» **Exercise requirements**: This exercise requires an exact output of the listing, images omitted.

» **Data provided**:
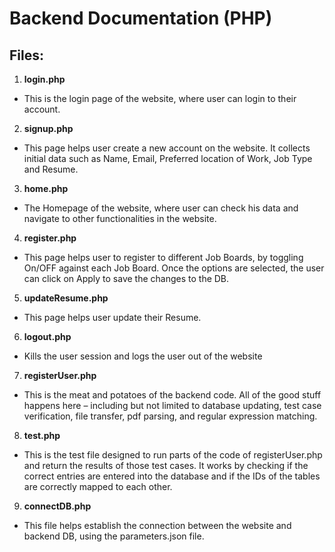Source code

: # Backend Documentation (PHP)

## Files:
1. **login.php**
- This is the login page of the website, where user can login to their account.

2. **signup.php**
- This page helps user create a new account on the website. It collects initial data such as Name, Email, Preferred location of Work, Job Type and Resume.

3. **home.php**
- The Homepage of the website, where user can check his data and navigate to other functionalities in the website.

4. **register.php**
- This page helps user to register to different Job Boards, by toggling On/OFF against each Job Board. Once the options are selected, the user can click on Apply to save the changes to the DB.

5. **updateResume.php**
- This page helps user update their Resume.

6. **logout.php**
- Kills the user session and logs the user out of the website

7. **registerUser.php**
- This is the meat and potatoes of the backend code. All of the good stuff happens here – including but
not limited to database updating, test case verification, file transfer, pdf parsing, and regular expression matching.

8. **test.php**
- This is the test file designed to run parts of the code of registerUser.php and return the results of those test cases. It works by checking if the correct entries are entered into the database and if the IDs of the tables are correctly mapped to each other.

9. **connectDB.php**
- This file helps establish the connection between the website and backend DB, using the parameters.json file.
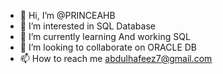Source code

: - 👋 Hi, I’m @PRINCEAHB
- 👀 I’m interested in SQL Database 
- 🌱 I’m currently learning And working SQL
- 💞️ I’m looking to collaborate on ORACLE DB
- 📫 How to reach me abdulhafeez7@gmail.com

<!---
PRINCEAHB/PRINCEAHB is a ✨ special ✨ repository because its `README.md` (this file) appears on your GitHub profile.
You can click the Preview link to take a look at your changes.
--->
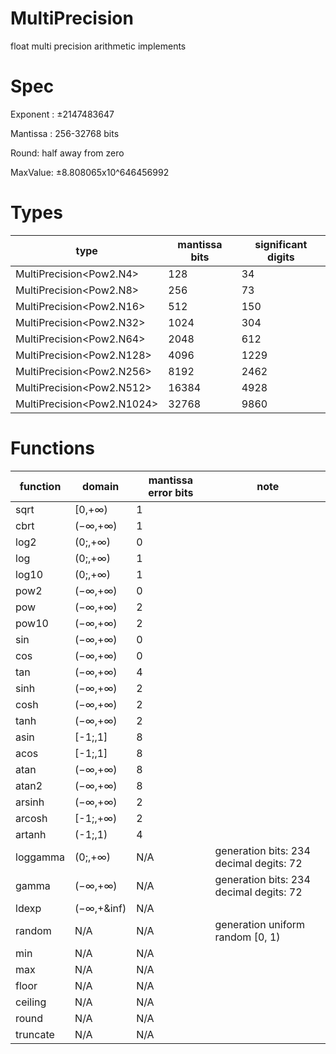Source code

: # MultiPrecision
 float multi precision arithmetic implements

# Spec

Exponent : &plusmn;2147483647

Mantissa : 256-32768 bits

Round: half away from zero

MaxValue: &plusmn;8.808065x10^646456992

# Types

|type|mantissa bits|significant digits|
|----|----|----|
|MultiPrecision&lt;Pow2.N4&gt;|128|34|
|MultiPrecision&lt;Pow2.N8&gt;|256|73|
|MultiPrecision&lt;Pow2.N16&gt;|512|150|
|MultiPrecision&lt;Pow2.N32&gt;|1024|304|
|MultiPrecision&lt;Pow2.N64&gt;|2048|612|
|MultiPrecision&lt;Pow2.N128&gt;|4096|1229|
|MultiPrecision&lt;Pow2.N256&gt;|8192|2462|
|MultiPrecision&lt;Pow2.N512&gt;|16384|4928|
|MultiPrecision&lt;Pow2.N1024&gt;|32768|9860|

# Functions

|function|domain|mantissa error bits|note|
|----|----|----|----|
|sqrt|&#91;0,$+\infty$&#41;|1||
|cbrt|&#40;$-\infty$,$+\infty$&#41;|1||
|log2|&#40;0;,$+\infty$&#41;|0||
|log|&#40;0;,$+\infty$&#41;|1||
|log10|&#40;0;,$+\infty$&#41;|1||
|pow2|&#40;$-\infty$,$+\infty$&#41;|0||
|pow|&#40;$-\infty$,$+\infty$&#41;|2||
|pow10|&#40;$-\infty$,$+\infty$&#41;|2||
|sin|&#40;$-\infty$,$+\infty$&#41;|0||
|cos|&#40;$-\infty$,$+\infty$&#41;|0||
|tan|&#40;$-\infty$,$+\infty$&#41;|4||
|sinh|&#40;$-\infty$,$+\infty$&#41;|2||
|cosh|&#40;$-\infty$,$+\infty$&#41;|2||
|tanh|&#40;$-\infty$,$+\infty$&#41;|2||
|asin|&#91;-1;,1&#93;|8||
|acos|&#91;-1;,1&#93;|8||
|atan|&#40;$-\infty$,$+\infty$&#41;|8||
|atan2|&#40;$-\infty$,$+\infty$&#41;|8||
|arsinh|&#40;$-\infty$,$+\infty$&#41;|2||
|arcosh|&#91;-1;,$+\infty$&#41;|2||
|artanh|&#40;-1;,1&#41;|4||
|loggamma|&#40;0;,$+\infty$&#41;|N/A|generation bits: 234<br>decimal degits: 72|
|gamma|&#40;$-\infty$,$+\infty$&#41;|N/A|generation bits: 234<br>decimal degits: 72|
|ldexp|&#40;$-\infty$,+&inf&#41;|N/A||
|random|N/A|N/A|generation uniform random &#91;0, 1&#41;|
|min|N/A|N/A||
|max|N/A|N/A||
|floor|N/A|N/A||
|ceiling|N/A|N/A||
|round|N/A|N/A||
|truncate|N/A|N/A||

» **Expected answer**:
Source code

: # Backend Documentation (PHP)

## Files:
1. **login.php**
- This is the login page of the website, where user can login to their account.

2. **signup.php**
- This page helps user create a new account on the website. It collects initial data such as Name, Email, Preferred location of Work, Job Type and Resume.

3. **home.php**
- The Homepage of the website, where user can check his data and navigate to other functionalities in the website.

4. **register.php**
- This page helps user to register to different Job Boards, by toggling On/OFF against each Job Board. Once the options are selected, the user can click on Apply to save the changes to the DB.

5. **updateResume.php**
- This page helps user update their Resume.

6. **logout.php**
- Kills the user session and logs the user out of the website

7. **registerUser.php**
- This is the meat and potatoes of the backend code. All of the good stuff happens here – including but
not limited to database updating, test case verification, file transfer, pdf parsing, and regular expression matching.

8. **test.php**
- This is the test file designed to run parts of the code of registerUser.php and return the results of those test cases. It works by checking if the correct entries are entered into the database and if the IDs of the tables are correctly mapped to each other.

9. **connectDB.php**
- This file helps establish the connection between the website and backend DB, using the parameters.json file.
Source code

: - 👋 Hi, I’m @PRINCEAHB
- 👀 I’m interested in SQL Database 
- 🌱 I’m currently learning And working SQL
- 💞️ I’m looking to collaborate on ORACLE DB
- 📫 How to reach me abdulhafeez7@gmail.com

<!---
PRINCEAHB/PRINCEAHB is a ✨ special ✨ repository because its `README.md` (this file) appears on your GitHub profile.
You can click the Preview link to take a look at your changes.
--->
Source code

: # MultiPrecision
 float multi precision arithmetic implements

# Spec

Exponent : &plusmn;2147483647

Mantissa : 256-32768 bits

Round: half away from zero

MaxValue: &plusmn;8.808065x10^646456992

# Types

|type|mantissa bits|significant digits|
|----|----|----|
|MultiPrecision&lt;Pow2.N4&gt;|128|34|
|MultiPrecision&lt;Pow2.N8&gt;|256|73|
|MultiPrecision&lt;Pow2.N16&gt;|512|150|
|MultiPrecision&lt;Pow2.N32&gt;|1024|304|
|MultiPrecision&lt;Pow2.N64&gt;|2048|612|
|MultiPrecision&lt;Pow2.N128&gt;|4096|1229|
|MultiPrecision&lt;Pow2.N256&gt;|8192|2462|
|MultiPrecision&lt;Pow2.N512&gt;|16384|4928|
|MultiPrecision&lt;Pow2.N1024&gt;|32768|9860|

# Functions

|function|domain|mantissa error bits|note|
|----|----|----|----|
|sqrt|&#91;0,$+\infty$&#41;|1||
|cbrt|&#40;$-\infty$,$+\infty$&#41;|1||
|log2|&#40;0;,$+\infty$&#41;|0||
|log|&#40;0;,$+\infty$&#41;|1||
|log10|&#40;0;,$+\infty$&#41;|1||
|pow2|&#40;$-\infty$,$+\infty$&#41;|0||
|pow|&#40;$-\infty$,$+\infty$&#41;|2||
|pow10|&#40;$-\infty$,$+\infty$&#41;|2||
|sin|&#40;$-\infty$,$+\infty$&#41;|0||
|cos|&#40;$-\infty$,$+\infty$&#41;|0||
|tan|&#40;$-\infty$,$+\infty$&#41;|4||
|sinh|&#40;$-\infty$,$+\infty$&#41;|2||
|cosh|&#40;$-\infty$,$+\infty$&#41;|2||
|tanh|&#40;$-\infty$,$+\infty$&#41;|2||
|asin|&#91;-1;,1&#93;|8||
|acos|&#91;-1;,1&#93;|8||
|atan|&#40;$-\infty$,$+\infty$&#41;|8||
|atan2|&#40;$-\infty$,$+\infty$&#41;|8||
|arsinh|&#40;$-\infty$,$+\infty$&#41;|2||
|arcosh|&#91;-1;,$+\infty$&#41;|2||
|artanh|&#40;-1;,1&#41;|4||
|loggamma|&#40;0;,$+\infty$&#41;|N/A|generation bits: 234<br>decimal degits: 72|
|gamma|&#40;$-\infty$,$+\infty$&#41;|N/A|generation bits: 234<br>decimal degits: 72|
|ldexp|&#40;$-\infty$,+&inf&#41;|N/A||
|random|N/A|N/A|generation uniform random &#91;0, 1&#41;|
|min|N/A|N/A||
|max|N/A|N/A||
|floor|N/A|N/A||
|ceiling|N/A|N/A||
|round|N/A|N/A||
|truncate|N/A|N/A||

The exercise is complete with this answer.